**PROBLEM DETAILS:**
Examine the entries and show every line in which the word "maximization" is found.

(DATA TO PROCESS)

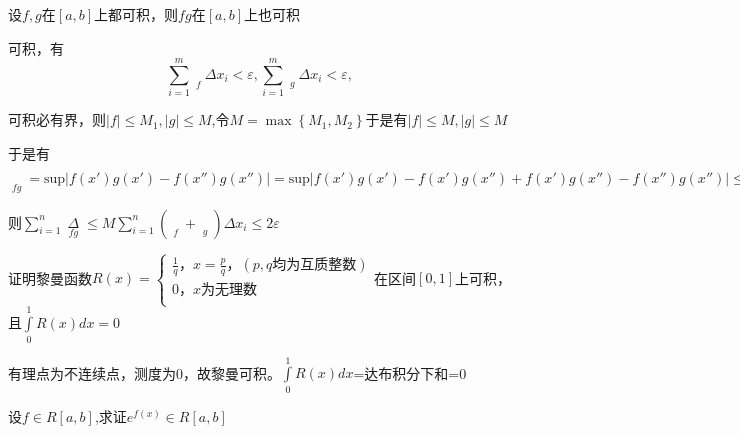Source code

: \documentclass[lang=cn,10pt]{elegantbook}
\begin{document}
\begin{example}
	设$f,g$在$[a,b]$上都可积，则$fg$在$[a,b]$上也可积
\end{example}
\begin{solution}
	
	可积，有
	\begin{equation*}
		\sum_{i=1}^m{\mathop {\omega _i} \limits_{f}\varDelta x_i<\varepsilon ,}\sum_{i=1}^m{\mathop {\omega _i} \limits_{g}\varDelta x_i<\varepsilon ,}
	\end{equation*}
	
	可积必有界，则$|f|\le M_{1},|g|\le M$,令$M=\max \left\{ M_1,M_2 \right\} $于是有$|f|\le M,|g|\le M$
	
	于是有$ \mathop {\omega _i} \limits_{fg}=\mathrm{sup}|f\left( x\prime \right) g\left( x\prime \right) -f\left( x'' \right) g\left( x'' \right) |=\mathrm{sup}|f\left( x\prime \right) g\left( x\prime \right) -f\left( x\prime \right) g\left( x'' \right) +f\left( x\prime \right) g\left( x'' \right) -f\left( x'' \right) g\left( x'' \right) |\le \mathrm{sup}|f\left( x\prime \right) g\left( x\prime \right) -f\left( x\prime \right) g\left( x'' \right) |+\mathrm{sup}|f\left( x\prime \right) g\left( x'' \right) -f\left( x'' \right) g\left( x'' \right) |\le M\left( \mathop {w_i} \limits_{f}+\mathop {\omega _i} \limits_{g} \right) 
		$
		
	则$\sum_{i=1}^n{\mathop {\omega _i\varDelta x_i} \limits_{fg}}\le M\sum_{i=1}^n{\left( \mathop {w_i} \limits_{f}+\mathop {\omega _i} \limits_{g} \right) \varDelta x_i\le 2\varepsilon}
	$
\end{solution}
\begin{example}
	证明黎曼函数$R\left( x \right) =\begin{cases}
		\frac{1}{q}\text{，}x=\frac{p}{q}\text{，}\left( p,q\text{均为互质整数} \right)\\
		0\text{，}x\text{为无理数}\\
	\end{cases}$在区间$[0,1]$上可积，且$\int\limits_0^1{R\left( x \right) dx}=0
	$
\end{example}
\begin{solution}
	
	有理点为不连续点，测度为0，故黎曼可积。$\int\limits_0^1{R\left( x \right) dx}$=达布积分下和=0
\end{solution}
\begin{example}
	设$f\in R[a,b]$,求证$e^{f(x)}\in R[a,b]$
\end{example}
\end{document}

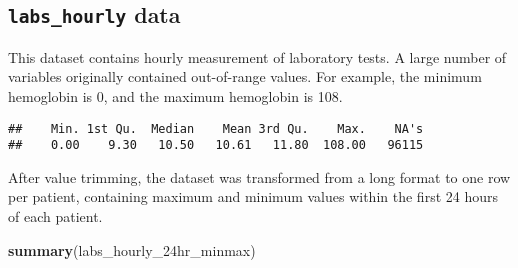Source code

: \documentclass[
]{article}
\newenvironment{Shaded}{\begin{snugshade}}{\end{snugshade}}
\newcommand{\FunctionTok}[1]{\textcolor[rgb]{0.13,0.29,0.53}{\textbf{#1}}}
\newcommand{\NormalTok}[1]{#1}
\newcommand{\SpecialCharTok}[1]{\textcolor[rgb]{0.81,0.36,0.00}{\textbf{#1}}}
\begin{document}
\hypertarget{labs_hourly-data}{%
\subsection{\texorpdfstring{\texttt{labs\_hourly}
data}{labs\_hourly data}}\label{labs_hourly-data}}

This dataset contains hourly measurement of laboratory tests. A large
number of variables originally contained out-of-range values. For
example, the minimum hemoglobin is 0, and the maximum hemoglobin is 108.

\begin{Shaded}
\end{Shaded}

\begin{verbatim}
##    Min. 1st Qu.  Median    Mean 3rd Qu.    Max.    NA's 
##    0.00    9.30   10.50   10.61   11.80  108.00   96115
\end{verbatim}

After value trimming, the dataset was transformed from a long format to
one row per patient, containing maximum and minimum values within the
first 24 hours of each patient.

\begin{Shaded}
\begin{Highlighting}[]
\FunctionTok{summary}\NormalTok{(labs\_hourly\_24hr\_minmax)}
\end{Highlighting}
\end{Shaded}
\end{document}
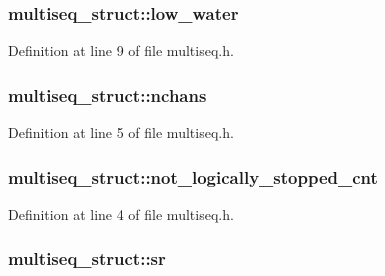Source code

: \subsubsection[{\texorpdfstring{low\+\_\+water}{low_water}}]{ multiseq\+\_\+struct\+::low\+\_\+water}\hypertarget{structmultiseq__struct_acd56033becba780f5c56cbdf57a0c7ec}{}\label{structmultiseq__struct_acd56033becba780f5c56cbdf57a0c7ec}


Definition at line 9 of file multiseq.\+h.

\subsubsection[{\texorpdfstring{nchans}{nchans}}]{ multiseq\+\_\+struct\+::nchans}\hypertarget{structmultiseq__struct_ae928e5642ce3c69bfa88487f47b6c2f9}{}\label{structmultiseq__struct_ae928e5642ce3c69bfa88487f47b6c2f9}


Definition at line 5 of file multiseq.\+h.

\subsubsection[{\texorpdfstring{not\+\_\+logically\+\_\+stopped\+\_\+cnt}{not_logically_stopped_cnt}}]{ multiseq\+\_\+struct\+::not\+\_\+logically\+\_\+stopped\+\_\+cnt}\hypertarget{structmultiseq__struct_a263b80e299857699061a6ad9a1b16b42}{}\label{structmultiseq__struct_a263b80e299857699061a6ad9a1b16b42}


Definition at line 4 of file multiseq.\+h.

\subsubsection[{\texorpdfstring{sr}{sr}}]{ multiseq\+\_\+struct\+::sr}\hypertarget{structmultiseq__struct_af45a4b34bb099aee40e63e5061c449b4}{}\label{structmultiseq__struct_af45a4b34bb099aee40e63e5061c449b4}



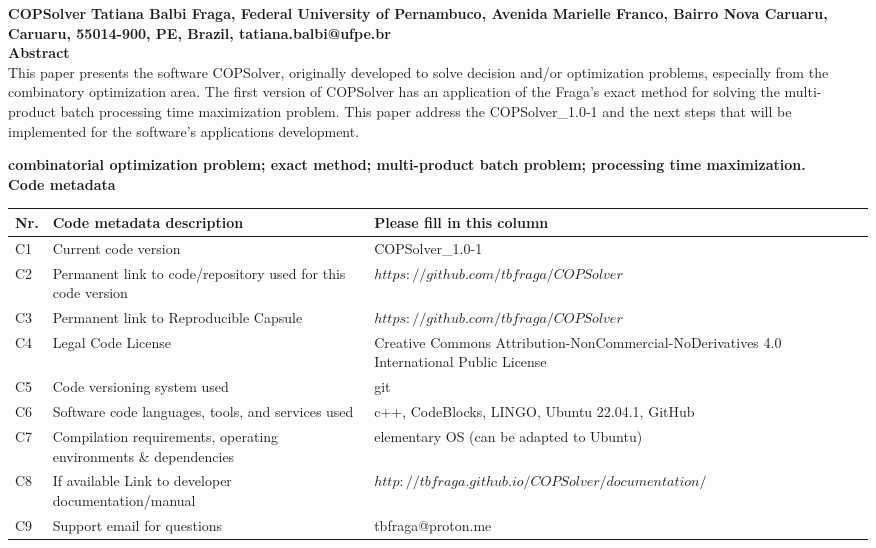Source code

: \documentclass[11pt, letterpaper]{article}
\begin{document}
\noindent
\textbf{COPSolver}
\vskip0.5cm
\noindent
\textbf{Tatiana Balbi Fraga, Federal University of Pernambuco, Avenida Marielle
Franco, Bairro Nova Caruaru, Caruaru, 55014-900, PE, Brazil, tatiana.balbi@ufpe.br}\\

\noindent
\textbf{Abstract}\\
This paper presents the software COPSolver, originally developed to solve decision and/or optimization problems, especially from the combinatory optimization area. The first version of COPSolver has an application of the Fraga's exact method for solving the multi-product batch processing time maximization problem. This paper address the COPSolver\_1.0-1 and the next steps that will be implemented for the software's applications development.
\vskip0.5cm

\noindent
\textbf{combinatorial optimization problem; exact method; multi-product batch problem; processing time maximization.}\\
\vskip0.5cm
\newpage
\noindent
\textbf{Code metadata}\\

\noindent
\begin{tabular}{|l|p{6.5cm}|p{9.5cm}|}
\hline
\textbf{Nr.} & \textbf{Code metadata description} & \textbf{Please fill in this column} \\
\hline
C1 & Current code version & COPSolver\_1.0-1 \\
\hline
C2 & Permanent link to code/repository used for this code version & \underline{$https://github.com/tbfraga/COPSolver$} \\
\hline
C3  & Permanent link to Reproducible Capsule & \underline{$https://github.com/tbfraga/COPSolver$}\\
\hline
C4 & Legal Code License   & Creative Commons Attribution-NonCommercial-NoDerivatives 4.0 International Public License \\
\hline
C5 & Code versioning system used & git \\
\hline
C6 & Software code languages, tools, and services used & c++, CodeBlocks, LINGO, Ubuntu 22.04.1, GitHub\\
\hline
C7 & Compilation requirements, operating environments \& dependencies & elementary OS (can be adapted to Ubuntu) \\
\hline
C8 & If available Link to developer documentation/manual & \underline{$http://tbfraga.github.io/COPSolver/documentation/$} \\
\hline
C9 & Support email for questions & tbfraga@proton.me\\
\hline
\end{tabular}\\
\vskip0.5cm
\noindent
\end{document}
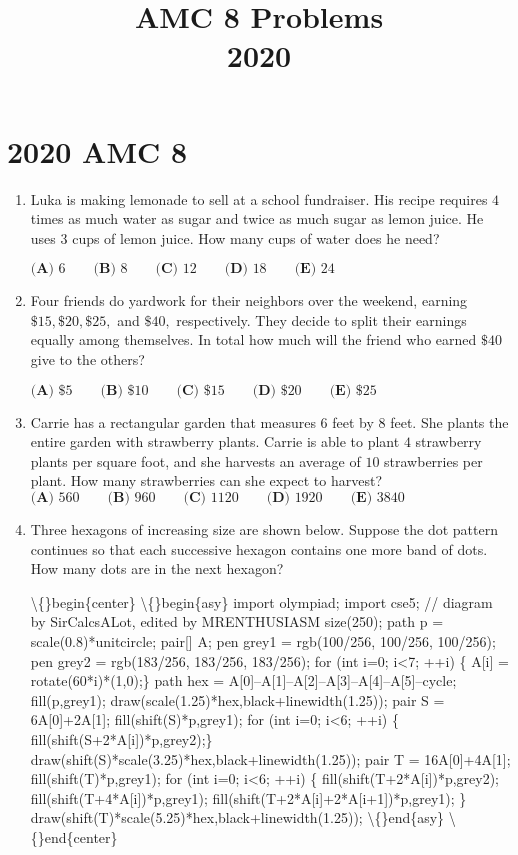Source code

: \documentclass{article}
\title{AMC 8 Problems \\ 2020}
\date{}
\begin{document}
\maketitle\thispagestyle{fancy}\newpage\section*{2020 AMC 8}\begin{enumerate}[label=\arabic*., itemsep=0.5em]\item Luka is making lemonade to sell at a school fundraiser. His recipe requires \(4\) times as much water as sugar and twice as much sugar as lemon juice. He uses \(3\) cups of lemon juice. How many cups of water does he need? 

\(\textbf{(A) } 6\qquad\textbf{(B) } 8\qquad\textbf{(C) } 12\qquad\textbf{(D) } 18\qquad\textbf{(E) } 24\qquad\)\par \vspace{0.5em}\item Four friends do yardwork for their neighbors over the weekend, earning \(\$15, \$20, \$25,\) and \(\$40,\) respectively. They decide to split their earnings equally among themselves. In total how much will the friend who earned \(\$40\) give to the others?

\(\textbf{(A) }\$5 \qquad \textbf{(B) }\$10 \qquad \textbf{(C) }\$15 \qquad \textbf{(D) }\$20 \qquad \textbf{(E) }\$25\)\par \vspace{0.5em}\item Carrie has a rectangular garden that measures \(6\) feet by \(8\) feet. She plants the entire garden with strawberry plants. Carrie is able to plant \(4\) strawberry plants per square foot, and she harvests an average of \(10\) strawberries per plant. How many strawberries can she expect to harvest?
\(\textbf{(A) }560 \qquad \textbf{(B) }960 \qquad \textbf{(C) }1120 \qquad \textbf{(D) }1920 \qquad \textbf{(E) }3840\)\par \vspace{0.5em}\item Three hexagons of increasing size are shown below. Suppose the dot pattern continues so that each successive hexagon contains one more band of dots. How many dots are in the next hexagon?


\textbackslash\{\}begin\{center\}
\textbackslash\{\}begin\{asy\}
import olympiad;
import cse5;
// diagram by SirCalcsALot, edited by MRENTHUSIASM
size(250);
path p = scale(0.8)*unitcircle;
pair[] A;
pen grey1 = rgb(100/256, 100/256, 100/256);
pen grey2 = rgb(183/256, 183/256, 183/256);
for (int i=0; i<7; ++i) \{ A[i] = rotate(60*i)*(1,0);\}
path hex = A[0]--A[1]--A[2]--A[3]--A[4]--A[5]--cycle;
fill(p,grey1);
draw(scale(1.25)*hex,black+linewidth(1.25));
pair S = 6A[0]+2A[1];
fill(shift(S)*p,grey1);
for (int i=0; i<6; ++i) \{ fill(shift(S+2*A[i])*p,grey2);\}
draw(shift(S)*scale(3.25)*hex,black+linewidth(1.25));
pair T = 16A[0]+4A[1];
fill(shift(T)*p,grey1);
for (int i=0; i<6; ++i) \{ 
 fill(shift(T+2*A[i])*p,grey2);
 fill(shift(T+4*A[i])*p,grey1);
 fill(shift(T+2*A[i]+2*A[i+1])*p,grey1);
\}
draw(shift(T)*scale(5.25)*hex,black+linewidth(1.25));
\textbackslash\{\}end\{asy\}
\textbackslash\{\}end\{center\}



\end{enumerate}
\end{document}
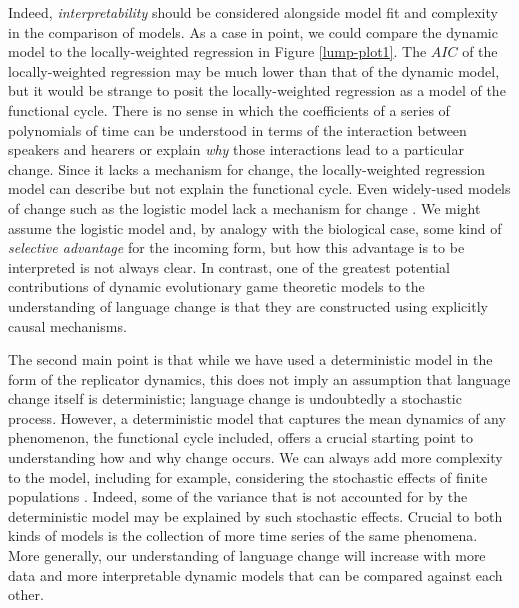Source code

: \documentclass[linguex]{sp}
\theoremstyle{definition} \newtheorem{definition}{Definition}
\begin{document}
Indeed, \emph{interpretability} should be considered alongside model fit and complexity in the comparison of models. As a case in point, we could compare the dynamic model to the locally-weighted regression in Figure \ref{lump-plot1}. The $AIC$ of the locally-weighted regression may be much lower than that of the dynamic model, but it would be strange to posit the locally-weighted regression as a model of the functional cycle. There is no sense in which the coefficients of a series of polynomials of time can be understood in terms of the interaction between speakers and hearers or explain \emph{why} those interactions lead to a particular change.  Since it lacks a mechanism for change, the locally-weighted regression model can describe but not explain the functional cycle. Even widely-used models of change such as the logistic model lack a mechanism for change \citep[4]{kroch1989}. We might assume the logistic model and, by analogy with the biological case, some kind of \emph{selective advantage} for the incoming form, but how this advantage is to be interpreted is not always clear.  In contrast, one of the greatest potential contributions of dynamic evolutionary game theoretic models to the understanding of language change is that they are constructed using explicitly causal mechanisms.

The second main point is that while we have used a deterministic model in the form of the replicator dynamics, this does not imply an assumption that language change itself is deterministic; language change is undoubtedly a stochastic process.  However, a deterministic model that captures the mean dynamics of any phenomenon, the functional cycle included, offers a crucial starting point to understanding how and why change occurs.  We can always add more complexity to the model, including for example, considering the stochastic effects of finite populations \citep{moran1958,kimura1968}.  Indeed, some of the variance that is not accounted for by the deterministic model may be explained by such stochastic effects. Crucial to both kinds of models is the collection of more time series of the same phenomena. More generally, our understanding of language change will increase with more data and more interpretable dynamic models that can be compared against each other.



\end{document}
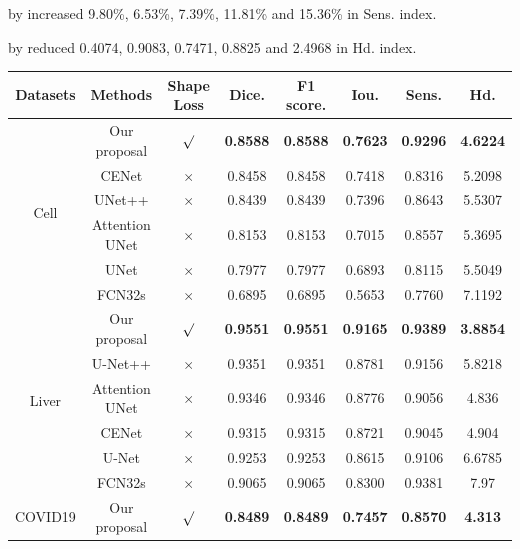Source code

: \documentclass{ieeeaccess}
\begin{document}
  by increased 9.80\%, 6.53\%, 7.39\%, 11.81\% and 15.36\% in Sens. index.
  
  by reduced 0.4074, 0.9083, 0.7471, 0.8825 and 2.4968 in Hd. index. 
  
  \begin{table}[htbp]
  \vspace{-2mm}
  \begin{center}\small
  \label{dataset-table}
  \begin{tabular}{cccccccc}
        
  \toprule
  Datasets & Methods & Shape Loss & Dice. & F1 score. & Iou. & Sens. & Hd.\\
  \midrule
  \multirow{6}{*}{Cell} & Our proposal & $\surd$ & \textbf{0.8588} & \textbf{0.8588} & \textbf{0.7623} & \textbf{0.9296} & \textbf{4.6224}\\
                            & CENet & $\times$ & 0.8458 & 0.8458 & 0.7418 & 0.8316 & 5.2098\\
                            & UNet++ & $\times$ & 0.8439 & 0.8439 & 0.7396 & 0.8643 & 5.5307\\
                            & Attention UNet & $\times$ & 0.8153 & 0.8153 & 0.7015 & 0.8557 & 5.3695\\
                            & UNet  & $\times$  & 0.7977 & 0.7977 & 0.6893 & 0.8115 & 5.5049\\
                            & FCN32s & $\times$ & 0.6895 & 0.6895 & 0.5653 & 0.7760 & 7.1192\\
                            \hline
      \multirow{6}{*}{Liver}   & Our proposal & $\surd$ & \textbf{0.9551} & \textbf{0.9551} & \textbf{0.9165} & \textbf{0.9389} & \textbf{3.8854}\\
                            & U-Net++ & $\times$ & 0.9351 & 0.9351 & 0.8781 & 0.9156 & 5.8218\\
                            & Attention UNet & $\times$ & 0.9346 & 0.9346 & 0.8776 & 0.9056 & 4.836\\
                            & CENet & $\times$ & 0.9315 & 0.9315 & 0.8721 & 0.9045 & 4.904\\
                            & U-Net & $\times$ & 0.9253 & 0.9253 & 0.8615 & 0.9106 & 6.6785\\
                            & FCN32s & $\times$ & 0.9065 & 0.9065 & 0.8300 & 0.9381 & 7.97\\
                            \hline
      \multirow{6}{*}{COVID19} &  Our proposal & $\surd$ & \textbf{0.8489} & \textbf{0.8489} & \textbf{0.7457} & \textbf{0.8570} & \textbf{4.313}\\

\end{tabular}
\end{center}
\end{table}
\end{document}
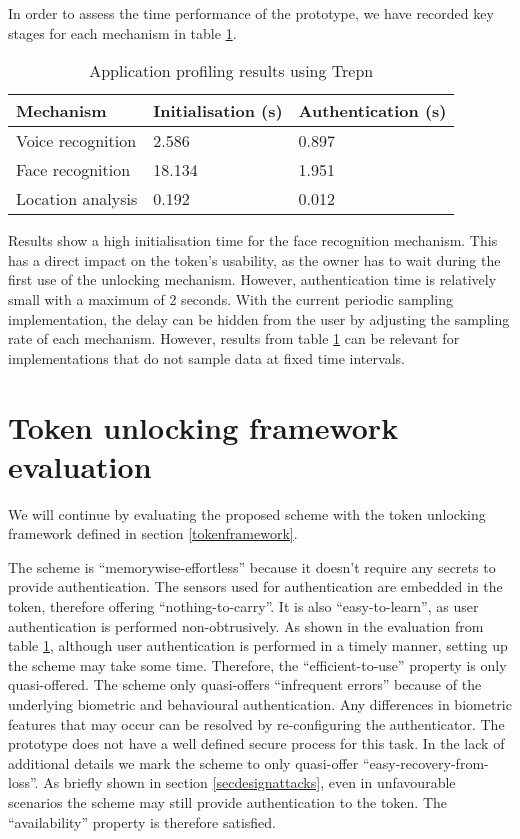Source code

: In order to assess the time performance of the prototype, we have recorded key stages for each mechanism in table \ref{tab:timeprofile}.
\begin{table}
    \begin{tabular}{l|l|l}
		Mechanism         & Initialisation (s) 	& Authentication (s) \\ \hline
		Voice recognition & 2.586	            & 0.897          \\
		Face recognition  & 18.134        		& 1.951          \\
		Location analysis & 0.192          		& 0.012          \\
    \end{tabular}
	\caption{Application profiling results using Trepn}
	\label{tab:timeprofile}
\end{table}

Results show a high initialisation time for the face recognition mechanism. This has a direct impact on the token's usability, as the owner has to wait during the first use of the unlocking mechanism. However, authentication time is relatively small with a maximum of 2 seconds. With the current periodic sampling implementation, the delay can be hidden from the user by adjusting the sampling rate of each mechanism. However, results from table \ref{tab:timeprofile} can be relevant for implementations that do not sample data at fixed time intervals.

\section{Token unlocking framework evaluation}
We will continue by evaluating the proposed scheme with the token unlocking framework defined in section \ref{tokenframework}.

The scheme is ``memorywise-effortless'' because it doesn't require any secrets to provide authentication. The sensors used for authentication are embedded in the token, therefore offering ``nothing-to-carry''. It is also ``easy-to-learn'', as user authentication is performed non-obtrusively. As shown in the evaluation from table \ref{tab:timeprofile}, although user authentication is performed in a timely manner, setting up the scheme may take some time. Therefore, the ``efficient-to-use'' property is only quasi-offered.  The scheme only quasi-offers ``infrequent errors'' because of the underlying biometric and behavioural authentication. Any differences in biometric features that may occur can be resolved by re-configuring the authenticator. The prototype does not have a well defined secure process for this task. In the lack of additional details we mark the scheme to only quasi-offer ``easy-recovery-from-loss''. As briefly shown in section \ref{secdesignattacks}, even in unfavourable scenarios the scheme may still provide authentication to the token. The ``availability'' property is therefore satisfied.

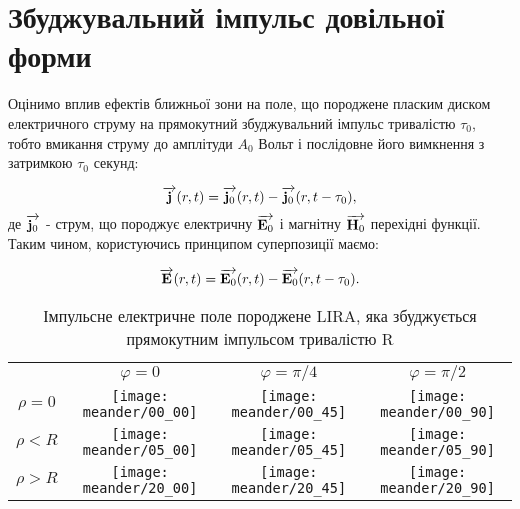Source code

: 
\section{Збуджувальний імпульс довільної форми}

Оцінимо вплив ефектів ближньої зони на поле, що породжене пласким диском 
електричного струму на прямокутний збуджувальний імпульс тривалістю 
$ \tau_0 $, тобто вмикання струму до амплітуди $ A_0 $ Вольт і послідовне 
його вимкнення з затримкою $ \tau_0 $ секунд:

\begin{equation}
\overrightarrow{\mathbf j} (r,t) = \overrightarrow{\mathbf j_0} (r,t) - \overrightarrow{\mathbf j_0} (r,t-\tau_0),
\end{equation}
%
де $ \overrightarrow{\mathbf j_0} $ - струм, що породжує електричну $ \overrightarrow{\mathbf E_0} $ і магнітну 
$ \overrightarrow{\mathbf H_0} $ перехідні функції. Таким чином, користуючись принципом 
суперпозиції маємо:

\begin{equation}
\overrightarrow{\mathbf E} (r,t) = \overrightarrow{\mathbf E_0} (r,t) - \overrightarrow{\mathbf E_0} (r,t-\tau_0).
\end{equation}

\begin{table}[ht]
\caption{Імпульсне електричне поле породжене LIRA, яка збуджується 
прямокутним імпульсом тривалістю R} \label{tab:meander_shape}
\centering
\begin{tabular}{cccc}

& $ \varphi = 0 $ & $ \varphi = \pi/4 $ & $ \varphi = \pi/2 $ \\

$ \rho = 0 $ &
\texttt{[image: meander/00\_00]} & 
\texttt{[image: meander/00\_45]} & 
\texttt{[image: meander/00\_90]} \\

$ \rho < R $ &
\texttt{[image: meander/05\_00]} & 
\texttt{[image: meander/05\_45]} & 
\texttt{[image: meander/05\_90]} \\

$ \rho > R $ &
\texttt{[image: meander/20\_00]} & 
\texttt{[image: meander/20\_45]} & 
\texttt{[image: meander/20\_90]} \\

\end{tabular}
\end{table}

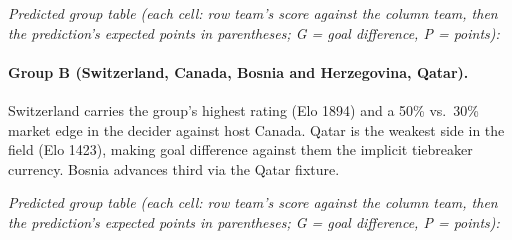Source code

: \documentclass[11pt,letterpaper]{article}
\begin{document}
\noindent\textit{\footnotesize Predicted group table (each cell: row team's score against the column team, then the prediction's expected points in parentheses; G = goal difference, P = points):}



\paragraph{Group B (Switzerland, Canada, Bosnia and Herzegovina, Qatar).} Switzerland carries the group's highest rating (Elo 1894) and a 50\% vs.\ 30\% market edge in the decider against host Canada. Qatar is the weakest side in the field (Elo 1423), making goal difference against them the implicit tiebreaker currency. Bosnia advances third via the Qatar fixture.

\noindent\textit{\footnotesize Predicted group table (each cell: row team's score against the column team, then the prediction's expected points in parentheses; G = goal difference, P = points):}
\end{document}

(End DATA TO PROCESS)

**ANSWER TO THIS PROBLEM:**
This paper presents the software COPSolver, originally developed to solve decision and/or optimization problems, especially from the combinatory optimization area. The first version of COPSolver has an application of the Fraga's exact method for solving the multi-product batch processing time maximization problem. This paper address the COPSolver\_1.0-1 and the next steps that will be implemented for the software's applications development.
\textbf{combinatorial optimization problem; exact method; multi-product batch problem; processing time maximization.}\\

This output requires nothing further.